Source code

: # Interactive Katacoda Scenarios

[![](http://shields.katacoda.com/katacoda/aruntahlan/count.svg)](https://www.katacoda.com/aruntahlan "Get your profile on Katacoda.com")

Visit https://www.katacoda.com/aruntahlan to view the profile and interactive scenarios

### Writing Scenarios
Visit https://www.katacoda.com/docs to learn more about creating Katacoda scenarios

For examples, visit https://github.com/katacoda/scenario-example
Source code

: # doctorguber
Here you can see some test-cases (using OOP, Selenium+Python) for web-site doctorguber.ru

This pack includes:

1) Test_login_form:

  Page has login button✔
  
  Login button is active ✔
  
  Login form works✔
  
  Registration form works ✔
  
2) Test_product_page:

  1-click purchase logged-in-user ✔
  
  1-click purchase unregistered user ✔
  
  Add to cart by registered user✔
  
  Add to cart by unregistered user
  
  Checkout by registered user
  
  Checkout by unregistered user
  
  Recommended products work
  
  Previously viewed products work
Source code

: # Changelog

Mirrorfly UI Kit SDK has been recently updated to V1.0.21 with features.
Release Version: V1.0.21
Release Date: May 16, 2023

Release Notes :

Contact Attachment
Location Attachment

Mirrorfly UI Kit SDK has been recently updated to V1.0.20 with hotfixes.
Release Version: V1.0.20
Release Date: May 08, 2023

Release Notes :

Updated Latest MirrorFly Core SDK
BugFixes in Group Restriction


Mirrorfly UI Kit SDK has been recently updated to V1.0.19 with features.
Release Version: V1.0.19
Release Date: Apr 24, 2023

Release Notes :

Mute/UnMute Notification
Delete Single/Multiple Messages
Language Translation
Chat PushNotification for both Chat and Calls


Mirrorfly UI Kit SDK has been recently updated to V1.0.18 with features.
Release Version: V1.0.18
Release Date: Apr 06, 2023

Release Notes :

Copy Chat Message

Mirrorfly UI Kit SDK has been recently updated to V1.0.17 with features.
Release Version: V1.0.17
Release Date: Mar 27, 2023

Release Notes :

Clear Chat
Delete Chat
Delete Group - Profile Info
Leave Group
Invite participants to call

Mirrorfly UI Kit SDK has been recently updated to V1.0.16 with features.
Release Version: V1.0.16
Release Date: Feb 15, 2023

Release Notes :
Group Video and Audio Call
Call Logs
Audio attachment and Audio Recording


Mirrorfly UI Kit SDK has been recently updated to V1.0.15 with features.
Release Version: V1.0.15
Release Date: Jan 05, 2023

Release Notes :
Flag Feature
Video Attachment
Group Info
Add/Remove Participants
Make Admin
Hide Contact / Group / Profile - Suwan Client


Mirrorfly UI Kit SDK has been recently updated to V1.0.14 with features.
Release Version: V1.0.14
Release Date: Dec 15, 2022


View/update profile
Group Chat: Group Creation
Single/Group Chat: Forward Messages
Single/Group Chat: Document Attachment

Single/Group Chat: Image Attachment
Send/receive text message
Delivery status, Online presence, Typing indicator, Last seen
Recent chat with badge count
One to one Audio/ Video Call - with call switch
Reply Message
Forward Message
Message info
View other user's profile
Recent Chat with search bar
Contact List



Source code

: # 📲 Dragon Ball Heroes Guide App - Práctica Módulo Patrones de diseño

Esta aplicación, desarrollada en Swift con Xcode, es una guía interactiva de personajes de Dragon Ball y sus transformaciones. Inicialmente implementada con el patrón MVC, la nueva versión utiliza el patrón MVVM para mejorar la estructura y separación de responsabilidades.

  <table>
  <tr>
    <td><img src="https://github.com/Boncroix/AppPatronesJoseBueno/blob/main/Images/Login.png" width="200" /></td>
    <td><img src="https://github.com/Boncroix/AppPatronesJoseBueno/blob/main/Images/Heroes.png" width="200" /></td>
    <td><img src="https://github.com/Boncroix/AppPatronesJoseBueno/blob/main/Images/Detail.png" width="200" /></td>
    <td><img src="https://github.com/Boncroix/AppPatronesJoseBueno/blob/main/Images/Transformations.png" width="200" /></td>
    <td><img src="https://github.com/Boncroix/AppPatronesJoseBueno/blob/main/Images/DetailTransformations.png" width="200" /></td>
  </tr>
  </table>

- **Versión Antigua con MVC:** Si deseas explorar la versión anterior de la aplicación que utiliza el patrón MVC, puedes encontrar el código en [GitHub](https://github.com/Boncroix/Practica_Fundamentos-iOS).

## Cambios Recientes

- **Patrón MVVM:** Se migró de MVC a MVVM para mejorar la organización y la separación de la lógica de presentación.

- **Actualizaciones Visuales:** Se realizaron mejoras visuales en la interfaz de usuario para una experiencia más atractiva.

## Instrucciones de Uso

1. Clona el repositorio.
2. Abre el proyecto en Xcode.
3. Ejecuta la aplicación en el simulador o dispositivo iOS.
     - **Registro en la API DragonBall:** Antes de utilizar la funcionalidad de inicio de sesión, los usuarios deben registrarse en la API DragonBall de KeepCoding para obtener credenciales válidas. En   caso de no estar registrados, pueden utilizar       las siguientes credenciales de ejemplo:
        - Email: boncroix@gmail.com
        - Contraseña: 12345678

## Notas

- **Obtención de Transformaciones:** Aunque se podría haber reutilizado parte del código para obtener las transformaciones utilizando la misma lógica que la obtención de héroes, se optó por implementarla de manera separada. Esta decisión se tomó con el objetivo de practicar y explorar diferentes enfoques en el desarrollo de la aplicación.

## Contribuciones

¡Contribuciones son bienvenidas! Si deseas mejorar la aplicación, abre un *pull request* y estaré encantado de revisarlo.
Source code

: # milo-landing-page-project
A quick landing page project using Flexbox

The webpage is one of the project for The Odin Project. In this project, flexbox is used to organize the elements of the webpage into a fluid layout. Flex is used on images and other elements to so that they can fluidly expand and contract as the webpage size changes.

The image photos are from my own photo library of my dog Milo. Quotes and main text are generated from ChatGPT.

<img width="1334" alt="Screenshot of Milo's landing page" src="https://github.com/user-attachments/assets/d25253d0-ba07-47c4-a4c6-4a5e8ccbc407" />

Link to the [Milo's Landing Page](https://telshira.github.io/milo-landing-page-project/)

+++++

Output all of the entries, exactly as they are written.

Source code

: # Interactive Katacoda Scenarios

[![](http://shields.katacoda.com/katacoda/aruntahlan/count.svg)](https://www.katacoda.com/aruntahlan "Get your profile on Katacoda.com")

Visit https://www.katacoda.com/aruntahlan to view the profile and interactive scenarios

### Writing Scenarios
Visit https://www.katacoda.com/docs to learn more about creating Katacoda scenarios

For examples, visit https://github.com/katacoda/scenario-example
Source code

: # doctorguber
Here you can see some test-cases (using OOP, Selenium+Python) for web-site doctorguber.ru

This pack includes:

1) Test_login_form:

  Page has login button✔
  
  Login button is active ✔
  
  Login form works✔
  
  Registration form works ✔
  
2) Test_product_page:

  1-click purchase logged-in-user ✔
  
  1-click purchase unregistered user ✔
  
  Add to cart by registered user✔
  
  Add to cart by unregistered user
  
  Checkout by registered user
  
  Checkout by unregistered user
  
  Recommended products work
  
  Previously viewed products work
Source code

: # Changelog

Mirrorfly UI Kit SDK has been recently updated to V1.0.21 with features.
Release Version: V1.0.21
Release Date: May 16, 2023

Release Notes :

Contact Attachment
Location Attachment

Mirrorfly UI Kit SDK has been recently updated to V1.0.20 with hotfixes.
Release Version: V1.0.20
Release Date: May 08, 2023

Release Notes :

Updated Latest MirrorFly Core SDK
BugFixes in Group Restriction


Mirrorfly UI Kit SDK has been recently updated to V1.0.19 with features.
Release Version: V1.0.19
Release Date: Apr 24, 2023

Release Notes :

Mute/UnMute Notification
Delete Single/Multiple Messages
Language Translation
Chat PushNotification for both Chat and Calls


Mirrorfly UI Kit SDK has been recently updated to V1.0.18 with features.
Release Version: V1.0.18
Release Date: Apr 06, 2023

Release Notes :

Copy Chat Message

Mirrorfly UI Kit SDK has been recently updated to V1.0.17 with features.
Release Version: V1.0.17
Release Date: Mar 27, 2023

Release Notes :

Clear Chat
Delete Chat
Delete Group - Profile Info
Leave Group
Invite participants to call

Mirrorfly UI Kit SDK has been recently updated to V1.0.16 with features.
Release Version: V1.0.16
Release Date: Feb 15, 2023

Release Notes :
Group Video and Audio Call
Call Logs
Audio attachment and Audio Recording


Mirrorfly UI Kit SDK has been recently updated to V1.0.15 with features.
Release Version: V1.0.15
Release Date: Jan 05, 2023

Release Notes :
Flag Feature
Video Attachment
Group Info
Add/Remove Participants
Make Admin
Hide Contact / Group / Profile - Suwan Client


Mirrorfly UI Kit SDK has been recently updated to V1.0.14 with features.
Release Version: V1.0.14
Release Date: Dec 15, 2022


View/update profile
Group Chat: Group Creation
Single/Group Chat: Forward Messages
Single/Group Chat: Document Attachment

Single/Group Chat: Image Attachment
Send/receive text message
Delivery status, Online presence, Typing indicator, Last seen
Recent chat with badge count
One to one Audio/ Video Call - with call switch
Reply Message
Forward Message
Message info
View other user's profile
Recent Chat with search bar
Contact List



Source code

: # 📲 Dragon Ball Heroes Guide App - Práctica Módulo Patrones de diseño

Esta aplicación, desarrollada en Swift con Xcode, es una guía interactiva de personajes de Dragon Ball y sus transformaciones. Inicialmente implementada con el patrón MVC, la nueva versión utiliza el patrón MVVM para mejorar la estructura y separación de responsabilidades.

  <table>
  <tr>
    <td><img src="https://github.com/Boncroix/AppPatronesJoseBueno/blob/main/Images/Login.png" width="200" /></td>
    <td><img src="https://github.com/Boncroix/AppPatronesJoseBueno/blob/main/Images/Heroes.png" width="200" /></td>
    <td><img src="https://github.com/Boncroix/AppPatronesJoseBueno/blob/main/Images/Detail.png" width="200" /></td>
    <td><img src="https://github.com/Boncroix/AppPatronesJoseBueno/blob/main/Images/Transformations.png" width="200" /></td>
    <td><img src="https://github.com/Boncroix/AppPatronesJoseBueno/blob/main/Images/DetailTransformations.png" width="200" /></td>
  </tr>
  </table>

- **Versión Antigua con MVC:** Si deseas explorar la versión anterior de la aplicación que utiliza el patrón MVC, puedes encontrar el código en [GitHub](https://github.com/Boncroix/Practica_Fundamentos-iOS).

## Cambios Recientes

- **Patrón MVVM:** Se migró de MVC a MVVM para mejorar la organización y la separación de la lógica de presentación.

- **Actualizaciones Visuales:** Se realizaron mejoras visuales en la interfaz de usuario para una experiencia más atractiva.

## Instrucciones de Uso

1. Clona el repositorio.
2. Abre el proyecto en Xcode.
3. Ejecuta la aplicación en el simulador o dispositivo iOS.
     - **Registro en la API DragonBall:** Antes de utilizar la funcionalidad de inicio de sesión, los usuarios deben registrarse en la API DragonBall de KeepCoding para obtener credenciales válidas. En   caso de no estar registrados, pueden utilizar       las siguientes credenciales de ejemplo:
        - Email: boncroix@gmail.com
        - Contraseña: 12345678

## Notas

- **Obtención de Transformaciones:** Aunque se podría haber reutilizado parte del código para obtener las transformaciones utilizando la misma lógica que la obtención de héroes, se optó por implementarla de manera separada. Esta decisión se tomó con el objetivo de practicar y explorar diferentes enfoques en el desarrollo de la aplicación.

## Contribuciones

¡Contribuciones son bienvenidas! Si deseas mejorar la aplicación, abre un *pull request* y estaré encantado de revisarlo.
Source code

: # milo-landing-page-project
A quick landing page project using Flexbox

The webpage is one of the project for The Odin Project. In this project, flexbox is used to organize the elements of the webpage into a fluid layout. Flex is used on images and other elements to so that they can fluidly expand and contract as the webpage size changes.

The image photos are from my own photo library of my dog Milo. Quotes and main text are generated from ChatGPT.

<img width="1334" alt="Screenshot of Milo's landing page" src="https://github.com/user-attachments/assets/d25253d0-ba07-47c4-a4c6-4a5e8ccbc407" />

Link to the [Milo's Landing Page](https://telshira.github.io/milo-landing-page-project/)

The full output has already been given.